NCHR Comments on FDA’s Reclassification of Surgical Staplers

National Center for Health Research, May 30, 2019

General and Plastic Surgery Devices Panel of the Medical Devices Advisory Committee Meeting


National Center for Health Research’s Public Comments on the General and Plastic Surgery Devices Panel of the Medical Devices Advisory Committee Request for Comments
[FDA-2019-N-1281]

Good afternoon.  I’m Jack Mitchell, Director of Health Policy for the National Center for Health Research.  NCHR is a non-profit think tank that conducts and analyzes research with implications for public health, including the safety and effectiveness of medical products.  We accept no money from the pharmaceutical or medical device industries and I have no conflicts of interest.

NCHR strongly supports FDA’s Draft Guidance to Reclassify from Class I to Class II certain surgical staplers for internal use.  We believe that the agency has uncovered more than sufficient evidence in its review to make such a reclassification absolutely necessary, and overdue.   Medtronic says that it agrees with the upgrade, so perhaps there is not as much to debate as perhaps expected,

In March, Kaiser Health News published a disturbing expose entitled “Hidden FDA Reports Detail Harm Caused by Scores of Medical Devices.”  This article revealed that the number of serious adverse events reported for surgical staplers prior to 2017 was much higher than previously known to physicians, surgeons, or the public.  In fact, many thousands of such adverse event reports had been hidden from the public in an FDA database containing what agency officials referred to as the “registry exemption”.

Under this previously little-known policy, a medical device manufacturer could apply to FDA to file thousands of adverse reports in summaries that were not available to the public.  Dozens or even hundreds of these adverse events were sometimes bundled into one single report, or a few reports.  In 2016, according to the article, only 84 injuries or malfunctions were identified in the public data base as being attributed to surgical staplers, or staples used in them.

Meanwhile, nearly 10,000 additional stapler-related malfunctions were included in the non-public database, according to information FDA provided to Kaiser Health News.  The article also quoted a former FDA Commissioner as stating he was unaware of the non-public data base device reporting program.

The ten thousand reports included serious injuries caused to patients by malfunction or misuse of surgical staplers.  These harms included critical adverse events such as life-threatening sepsis infections, tearing of tissue and internal organs, and staplers that malfunctioned during surgery.

Since Class I devices are defined as “low risk”, such potentially fatal medical calamities are clear evidence that staplers need to be up-classified to Class II.  Ethicon recently announced a recall of thousands of its circular surgical staplers for malfunction under a Class I recall, the most serious category of recalls.

The initial purpose of the summary reporting may have been to legitimately reduce unnecessary paperwork for both industry and FDA.  Nevertheless, the National Center for Health Research agrees with the criticism of numerous medical experts and physicians, upon learning that FDA had kept information from the public about hundreds of thousands of injuries and malfunctions involving surgical staplers and many other medical devices.

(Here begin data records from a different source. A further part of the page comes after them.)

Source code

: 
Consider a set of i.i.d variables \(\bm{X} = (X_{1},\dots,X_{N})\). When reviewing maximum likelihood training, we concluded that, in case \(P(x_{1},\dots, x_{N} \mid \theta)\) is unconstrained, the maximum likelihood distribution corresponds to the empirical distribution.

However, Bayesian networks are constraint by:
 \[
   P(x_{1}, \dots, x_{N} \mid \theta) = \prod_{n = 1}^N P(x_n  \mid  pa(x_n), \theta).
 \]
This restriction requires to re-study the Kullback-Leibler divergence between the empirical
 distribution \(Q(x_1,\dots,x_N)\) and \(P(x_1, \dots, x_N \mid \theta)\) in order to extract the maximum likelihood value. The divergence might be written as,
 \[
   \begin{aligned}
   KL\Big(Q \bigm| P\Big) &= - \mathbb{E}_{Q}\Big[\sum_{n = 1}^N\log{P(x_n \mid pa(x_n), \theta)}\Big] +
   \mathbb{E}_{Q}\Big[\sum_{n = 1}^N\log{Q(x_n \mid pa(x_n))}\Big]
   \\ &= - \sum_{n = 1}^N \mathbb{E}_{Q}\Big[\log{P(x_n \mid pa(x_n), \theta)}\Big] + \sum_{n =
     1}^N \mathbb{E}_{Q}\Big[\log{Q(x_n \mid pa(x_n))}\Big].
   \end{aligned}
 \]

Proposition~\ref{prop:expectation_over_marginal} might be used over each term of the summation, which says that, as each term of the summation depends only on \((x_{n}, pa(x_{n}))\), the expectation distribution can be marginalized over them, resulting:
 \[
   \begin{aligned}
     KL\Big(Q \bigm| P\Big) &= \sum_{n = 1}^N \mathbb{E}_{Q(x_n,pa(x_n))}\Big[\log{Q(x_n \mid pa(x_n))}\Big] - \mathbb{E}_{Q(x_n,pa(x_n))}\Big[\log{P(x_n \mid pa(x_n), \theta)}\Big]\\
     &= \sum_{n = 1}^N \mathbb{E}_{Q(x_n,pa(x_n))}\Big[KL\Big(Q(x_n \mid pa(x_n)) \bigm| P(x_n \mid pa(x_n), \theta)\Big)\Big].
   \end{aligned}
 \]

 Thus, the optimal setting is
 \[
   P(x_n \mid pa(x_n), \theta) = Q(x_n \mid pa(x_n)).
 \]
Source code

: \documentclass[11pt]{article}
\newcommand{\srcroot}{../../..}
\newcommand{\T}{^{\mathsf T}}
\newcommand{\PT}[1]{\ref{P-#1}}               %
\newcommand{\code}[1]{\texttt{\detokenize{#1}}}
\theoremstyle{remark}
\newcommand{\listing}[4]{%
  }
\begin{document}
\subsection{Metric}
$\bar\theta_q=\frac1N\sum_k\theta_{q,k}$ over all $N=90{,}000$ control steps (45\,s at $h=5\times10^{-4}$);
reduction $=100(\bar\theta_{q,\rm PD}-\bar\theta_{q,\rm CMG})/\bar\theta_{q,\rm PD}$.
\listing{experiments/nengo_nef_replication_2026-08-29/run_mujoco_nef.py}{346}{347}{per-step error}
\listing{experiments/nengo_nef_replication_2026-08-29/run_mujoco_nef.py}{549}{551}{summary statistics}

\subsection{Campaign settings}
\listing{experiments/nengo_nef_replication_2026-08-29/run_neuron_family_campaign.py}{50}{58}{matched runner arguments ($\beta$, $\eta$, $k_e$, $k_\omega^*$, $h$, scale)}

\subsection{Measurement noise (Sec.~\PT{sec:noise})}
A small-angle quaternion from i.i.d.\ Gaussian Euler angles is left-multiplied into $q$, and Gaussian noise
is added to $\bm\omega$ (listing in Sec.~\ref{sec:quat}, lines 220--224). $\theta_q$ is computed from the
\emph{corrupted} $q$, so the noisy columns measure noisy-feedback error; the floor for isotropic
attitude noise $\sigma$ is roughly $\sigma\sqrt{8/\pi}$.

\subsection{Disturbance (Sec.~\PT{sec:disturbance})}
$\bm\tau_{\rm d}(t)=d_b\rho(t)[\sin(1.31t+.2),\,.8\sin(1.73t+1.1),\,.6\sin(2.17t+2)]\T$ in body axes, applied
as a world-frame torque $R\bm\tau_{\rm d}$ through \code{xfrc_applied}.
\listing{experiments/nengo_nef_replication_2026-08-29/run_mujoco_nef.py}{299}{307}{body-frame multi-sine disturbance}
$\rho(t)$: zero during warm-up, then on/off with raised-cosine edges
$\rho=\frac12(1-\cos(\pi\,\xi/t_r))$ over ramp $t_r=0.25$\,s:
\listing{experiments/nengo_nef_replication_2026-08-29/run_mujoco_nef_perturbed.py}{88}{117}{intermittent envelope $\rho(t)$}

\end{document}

FDA said it has revoked permission for some summary reporting in February has reportedly moved to end this controversial reporting program, and indicated the agency may make old reports publicly available, perhaps within a few weeks.  For many patients, the damage already has been done.

Surgical staplers are a necessary, daily part of hospital operations, and can be a lifesaving device in many instances.  But as we now know, they malfunction or cause serious problems far too often to remain in a regulatory class with cotton swabs, tongue depressors, and crutches.

These devices are invasive and require better safeguards.  We urge the Committee to determine whether the special controls under the 510(k) program—a pathway that does not require clinical trials or direct evidence of safety or effectiveness—would be sufficient to adequately protect patients from defective devices.

I should note that in 2011 the Institute of Medicine (IOM), now the National Academies of Sciences, concluded in a bluntly-worded report that the 510(k) system established neither safety nor efficacy.  The IOM report strongly recommended to FDA that the agency discard or scrap the 510(k) pathway and replace it with a more rigorous approval system.  The FDA rejected those recommendations and made only minor changes to the 510(k) pathway to approval.  The 510(k) system is no panacea.

I respectfully ask you to recommend that the FDA reclassify surgical staplers intended for internal use as Class II medical devices.  Please also consider what else is needed to ensure that all such staplers—and surgical staples used in them—are as safe and effective as possible.

Thank you for the opportunity to speak.